Maria Flachsbarth - Internationale Impfstrategie
Sehr geehrte Frau Präsidentin! Liebe Kolleginnen und Kollegen! Inzwischen wissen wir alle: Die Covid-19-Pandemie besiegen wir weltweit oder eben gar nicht. Deutschland übernimmt mit seinem Coronasofortprogramm schon seit April 2020 international eine führende Rolle bei der Bekämpfung der Krise, auch in Bezug auf ihre sozialen und wirtschaftlichen Folgen. So unterstützt die Bundesregierung mit dem unter dem Dach der WHO eingerichteten Access to COVID-19 Tools Accelerator – kurz ACT-A – die Bereitstellung von Impfstoffen, von Diagnostika und Therapeutika sowie die Stärkung von Gesundheitssystemen.
2020 und 2021 sind wir mit einem Beitrag von knapp 2,1 Milliarden Euro zweitgrößter ACT-A-Geber; davon 1 Milliarde Euro für Impfstoffe für Entwicklungsländer über die weltweite Impfkampagne Covax.
Bislang wurden fast 50 Millionen Impfdosen an 121 Länder ausgeliefert. Bis Ende 2021 sollen es 2 Milliarden Impfdosen sein; da ist noch viel Luft nach oben.
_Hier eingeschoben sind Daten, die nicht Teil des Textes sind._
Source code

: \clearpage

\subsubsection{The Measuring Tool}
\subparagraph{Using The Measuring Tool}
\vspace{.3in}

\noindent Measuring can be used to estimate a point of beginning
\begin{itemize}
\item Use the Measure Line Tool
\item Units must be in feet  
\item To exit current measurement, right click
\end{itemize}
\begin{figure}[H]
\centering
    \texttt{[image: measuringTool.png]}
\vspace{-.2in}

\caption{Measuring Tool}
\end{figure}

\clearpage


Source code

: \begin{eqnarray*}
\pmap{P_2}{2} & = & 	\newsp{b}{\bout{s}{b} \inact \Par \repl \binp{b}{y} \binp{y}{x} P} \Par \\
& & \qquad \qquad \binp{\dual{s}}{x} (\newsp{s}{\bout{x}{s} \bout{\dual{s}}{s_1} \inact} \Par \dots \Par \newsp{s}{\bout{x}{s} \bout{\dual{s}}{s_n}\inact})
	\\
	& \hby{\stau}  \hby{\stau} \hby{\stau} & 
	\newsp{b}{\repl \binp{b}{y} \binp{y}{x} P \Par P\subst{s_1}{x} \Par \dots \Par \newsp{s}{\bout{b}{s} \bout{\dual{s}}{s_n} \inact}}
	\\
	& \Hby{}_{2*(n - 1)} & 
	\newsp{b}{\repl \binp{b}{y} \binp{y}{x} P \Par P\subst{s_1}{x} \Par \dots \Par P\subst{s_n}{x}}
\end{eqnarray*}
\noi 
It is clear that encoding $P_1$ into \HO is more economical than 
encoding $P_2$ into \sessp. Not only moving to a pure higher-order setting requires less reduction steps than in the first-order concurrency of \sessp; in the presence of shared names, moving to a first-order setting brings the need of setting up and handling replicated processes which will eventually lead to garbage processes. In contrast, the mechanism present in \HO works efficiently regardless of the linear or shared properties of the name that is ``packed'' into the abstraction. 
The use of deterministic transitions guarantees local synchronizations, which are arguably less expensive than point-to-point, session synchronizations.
Wir brauchen weitere Maßnahmen. Am Aufbau von Produktionskapazitäten arbeitet neben GAVI, der WHO und der WTO auch das BMZ. Wir prüfen ganz konkret Möglichkeiten zur Impfstoffproduktion in Ghana, im Senegal und in Südafrika. Wir ermöglichen zudem effektive Teststrategien und die Ausstattung von Gesundheitspersonal mit Schutzausrüstung.
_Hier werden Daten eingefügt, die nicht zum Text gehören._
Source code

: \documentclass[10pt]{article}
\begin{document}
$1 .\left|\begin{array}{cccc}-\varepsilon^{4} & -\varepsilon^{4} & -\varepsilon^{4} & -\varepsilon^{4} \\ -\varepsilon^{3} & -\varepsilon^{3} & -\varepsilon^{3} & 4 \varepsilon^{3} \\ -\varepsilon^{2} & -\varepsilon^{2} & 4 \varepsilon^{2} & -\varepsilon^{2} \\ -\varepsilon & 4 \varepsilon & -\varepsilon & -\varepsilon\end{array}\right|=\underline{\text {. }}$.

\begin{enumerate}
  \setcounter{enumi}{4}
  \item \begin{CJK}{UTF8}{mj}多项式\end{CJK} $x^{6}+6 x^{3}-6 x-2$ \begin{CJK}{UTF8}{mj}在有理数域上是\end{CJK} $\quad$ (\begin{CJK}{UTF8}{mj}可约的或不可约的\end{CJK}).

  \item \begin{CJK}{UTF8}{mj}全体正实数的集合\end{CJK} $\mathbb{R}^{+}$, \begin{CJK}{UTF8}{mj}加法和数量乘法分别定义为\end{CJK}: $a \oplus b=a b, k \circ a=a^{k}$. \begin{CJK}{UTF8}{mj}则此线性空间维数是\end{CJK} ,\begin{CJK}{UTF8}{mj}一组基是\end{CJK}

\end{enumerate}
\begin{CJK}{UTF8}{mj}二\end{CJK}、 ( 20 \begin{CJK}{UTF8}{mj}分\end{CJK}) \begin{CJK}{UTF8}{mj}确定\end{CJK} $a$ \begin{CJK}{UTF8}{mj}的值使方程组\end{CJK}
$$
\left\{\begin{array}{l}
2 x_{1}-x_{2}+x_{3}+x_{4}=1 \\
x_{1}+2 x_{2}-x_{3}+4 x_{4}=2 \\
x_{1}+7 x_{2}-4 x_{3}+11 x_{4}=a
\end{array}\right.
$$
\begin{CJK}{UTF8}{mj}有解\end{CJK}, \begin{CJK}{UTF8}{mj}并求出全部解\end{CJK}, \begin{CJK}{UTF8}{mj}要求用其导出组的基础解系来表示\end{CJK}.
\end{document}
Über unsere Partner, vor allen Dingen den Global Fund, konnten wir 2020 über 60 Millionen kostengünstige Tests in Ländern mit niedrigen und mittleren Einkommen bereitstellen; bis 2021 sollen es insgesamt 900 Millionen Tests werden – ein essenzieller Schritt, um beispielsweise auch andere Gesundheitsprogramme wie gegen HIV/Aids, Tuberkulose und Malaria aufrechtzuerhalten.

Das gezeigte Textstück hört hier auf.